FUNDAMENTAÇÃO DE DIREITO
DO CRIME DE CONDUÇÃO DE VEÍCULO EM ESTADO DE EMBRIAGUEZ
Estatui o n.º 1, do artigo 292.º, do CP, o seguinte:
“(…) 1.- Quem, pelo menos por negligência, conduzir veículo, com ou sem motor, em via pública ou equiparada, com uma taxa de álcool no sangue igual ou superior a 1,2 g/l é punido com pena de prisão até um ano ou com pena de multa até 120 dias, se pena mais grave lhe não couber por força de outra disposição legal (…)”.
Apreciando,
Atendendo à matéria de facto dada como provada resultam demostrados os elementos objetivos do tipo, designadamente, que o arguido conduzia um veículo, no caso, uma trotinete na via pública, com uma taxa de álcool no sangue apurada em valor superior 1,2g/l, mais concretamente em 1,51g/l, pelo que estão reunidos os respetivos elementos objetivos e, também, que o fez bem sabendo que tal comportamento era ilícito e criminalmente punido, pelo que, agiu com dolo direto nos termos do artigo 14.º n.º 1 do código penal.
Estando verificados os elementos objetivos e subjetivos do tipo e inexistindo causas da exclusão da ilicitude ou da culpa, impõem-se a condenação do arguido.
Este crime é punido com pena de prisão ou com pena de multa, considerando que o arguido não tem antecedentes criminais registados, entende-se satisfazer as necessidades de punição a aplicação de uma pena de multa.

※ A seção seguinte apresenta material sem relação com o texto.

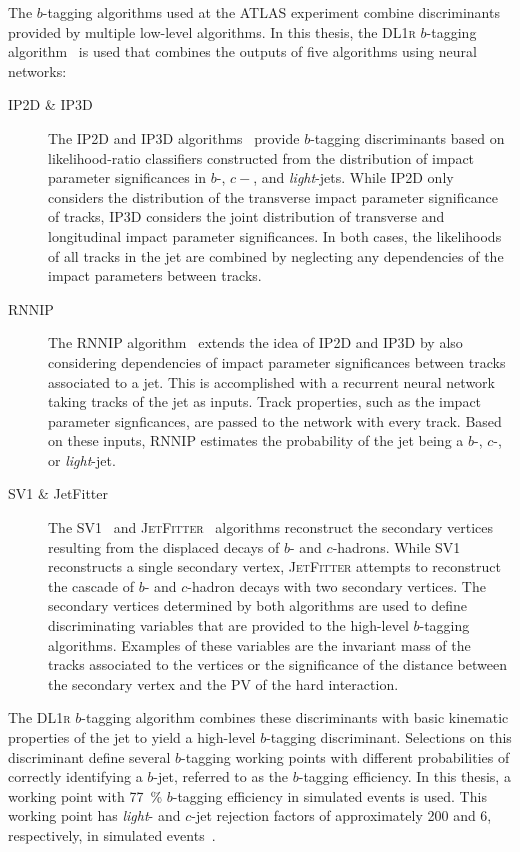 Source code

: The $b$-tagging algorithms used at the ATLAS experiment combine discriminants
provided by multiple low-level algorithms. In this thesis, the \textsc{DL1r}
$b$-tagging algorithm~\cite{FTAG-2019-07-001} is used that combines the outputs
of five algorithms using neural networks:
\begin{description}

\item[IP2D \& IP3D] The \textsc{IP2D} and \textsc{IP3D}
  algorithms~\cite{ATL-PHYS-PUB-2017-013} provide $b$-tagging discriminants
  based on likelihood-ratio classifiers constructed from the distribution of
  impact parameter significances in $b$-, $c-$, and \emph{light}-jets. While
  \textsc{IP2D} only considers the distribution of the transverse impact
  parameter significance of tracks, \textsc{IP3D} considers the joint
  distribution of transverse and longitudinal impact parameter significances.
  In both cases, the likelihoods of all tracks in the jet are combined by
  neglecting any dependencies of the impact parameters between tracks.

\item[RNNIP] The \textsc{RNNIP} algorithm~\cite{ATL-PHYS-PUB-2017-003} extends
  the idea of \textsc{IP2D} and \textsc{IP3D} by also considering dependencies
  of impact parameter significances between tracks associated to a jet. This is
  accomplished with a recurrent neural network taking tracks of the jet as
  inputs. Track properties, such as the impact parameter signficances, are
  passed to the network with every track. Based on these inputs, \textsc{RNNIP}
  estimates the probability of the jet being a $b$-, $c$-, or \emph{light}-jet.

\item[SV1 \& JetFitter] The \textsc{SV1}~\cite{ATL-PHYS-PUB-2017-011} and
  \textsc{JetFitter}~\cite{ATL-PHYS-PUB-2018-025} algorithms reconstruct the
  secondary vertices resulting from the displaced decays of $b$- and
  $c$-hadrons. While \textsc{SV1} reconstructs a single secondary vertex,
  \textsc{JetFitter} attempts to reconstruct the cascade of $b$- and $c$-hadron
  decays with two secondary vertices. The secondary vertices determined by both
  algorithms are used to define discriminating variables that are provided to
  the high-level $b$-tagging algorithms. Examples of these variables are the
  invariant mass of the tracks associated to the vertices or the significance of
  the distance between the secondary vertex and the PV of the hard interaction.

\end{description}
The \textsc{DL1r} $b$-tagging algorithm combines these discriminants with basic
kinematic properties of the jet to yield a high-level $b$-tagging discriminant.
Selections on this discriminant define several $b$-tagging working points with
different probabilities of correctly identifying a $b$-jet, referred to as the
$b$-tagging efficiency. In this thesis, a working point with \SI{77}{\percent}
$b$-tagging efficiency in simulated \ttbar events is used. This working point
has \emph{light}- and $c$-jet rejection factors of approximately 200 and 6,
respectively, in simulated \ttbar events~\cite{FTAG-2019-07-001}.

No que diz respeito à ilicitude de factos consideramos que é mediana baixa, atendendo à taxa concreta de alcoolemia que foi detetado, considerando também a natureza do veículo que circulava; o grau de culpa está no expoente máximo, atento o dolo direto em que agiu, as necessidades de prevenção especial são reduzidas uma vez que o arguido não tem antecedentes criminais e as necessidades de prevenção geral são elevadas considerando a frequência deste tipo de comportamentos, designadamente na condução de trotinetes.

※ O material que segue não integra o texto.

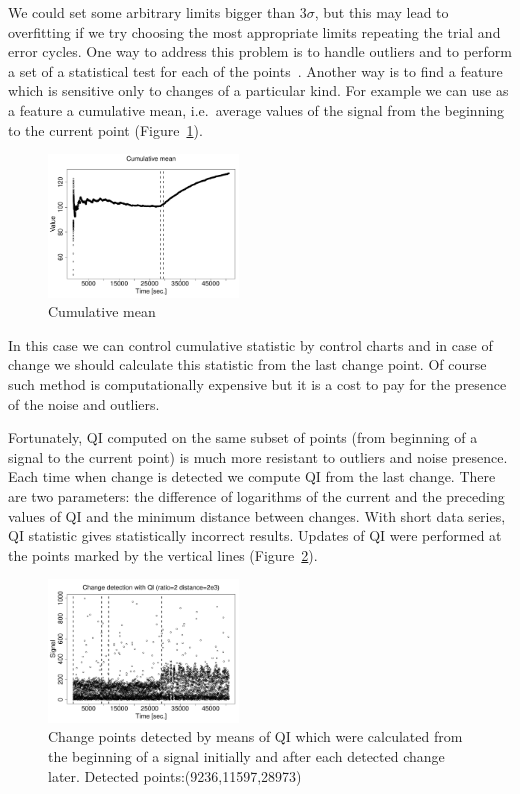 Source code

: We could set some arbitrary limits bigger than $3\sigma$, but this may lead to overfitting if we try choosing the most appropriate limits repeating the trial and error cycles.
One way to address this problem is to handle outliers and to perform a set of a statistical test for each of the points~\cite{BakkerSensorsKDD09}.
Another way is to find a feature which is sensitive only to changes of a particular kind.
For example we can use as a feature a cumulative mean, i.e.\ average values of the signal from the beginning to the current point (Figure~\ref{figure21}).

\begin{figure}[htb!]
\includegraphics[width=0.45\textwidth]{pics/cfb_paper/OMF/OMFcumulativemean}
\caption{Cumulative mean}\label{figure21}
\end{figure}

In this case we can control cumulative statistic by control charts and in case of change we should calculate
this statistic from the last change point. Of course such method is computationally expensive but it is a cost to pay for the presence of the
noise and outliers.

Fortunately, QI computed on the same subset of points (from beginning of a signal to the current point) is much more resistant to outliers and noise presence.
Each time when change is detected we compute QI from the last change.
There are two parameters: the difference of logarithms of the current and the preceding values of QI and the minimum distance between changes.
With short data series, QI statistic gives statistically incorrect results.
Updates of QI were performed at the points marked by the vertical lines (Figure~\ref{figure22}).

\begin{figure}[htb!]
\includegraphics[width=0.45\textwidth]{pics/cfb_paper/OMF/OMFsteadyQI1}
\caption{Change points detected by means of QI which were calculated from the beginning of a signal initially and
after each detected change later. Detected points:(9236,11597,28973)}
\label{figure22}
\end{figure}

Tudo visto e ponderado considera-se adequada a condenação do arguido, numa pena de multa, que se fixa 60 dias, e não sendo conhecidas concretamente as condições económicas e financeiras do mesmo, fixa-se o valor diário no mínimo legal em €5,00 (cinco euros).
Pelas mesmas razões, anteriormente referidas, considera-se ser justo adequada e necessária a aplicação de uma pena acessória de proibição de condução de veículos a motor pelo período mínimo, ou seja 3 (três) meses, nos termos da alínea a) do n.º 1 do artigo 69.º do Código Penal.” (…)”

3.2.- Mérito do recurso
Nos presentes autos foi o arguido J…. condenado, como autor material na forma consumada, de um crime de condução de veículo em estado de embriaguez, previsto e punível pelos arts.º 292º, 14º e 26º do Cód. Penal, na pena de sessenta (60) dias de multa, à taxa diária de cinco (5) euros, o que perfaz a quantia global de duzentos e noventa e cinco euros (€295,00 euros), e na pena acessória de proibição de conduzir veículos motorizados, nos termos do art.º 69º, nº 1, alínea a) do mesmo diploma, pelo período de três (3) meses.
O arguido não põe em causa os factos apurados na decisão condenatória, nem a qualificação jurídica dos mesmos.
Antes alega que agiu sem consciência da ilicitude, pugnando pela sua absolvição, e, subsidiariamente, pedindo a substituição da pena de multa que lhe foi aplicada por uma pena de admoestação e a dispensa da pena acessória de inibição de conduzir.
Vejamos se lhe assiste razão.
Prevê-se no art.º 292º, nº 1 do Cód. Penal, sob a epigrafe condução de veículo em estado de embriaguez, que:
“Quem, pelo menos por negligência, conduzir veículo, com ou sem motor, em via pública ou equiparada, com uma taxa de álcool no sangue igual ou superior a 1,2 g/l, é punido com pena de prisão até 1 ano ou com pena de multa até 120 dias, se pena mais grave lhe não couber por força de outra disposição legal.” (sublinhados nossos)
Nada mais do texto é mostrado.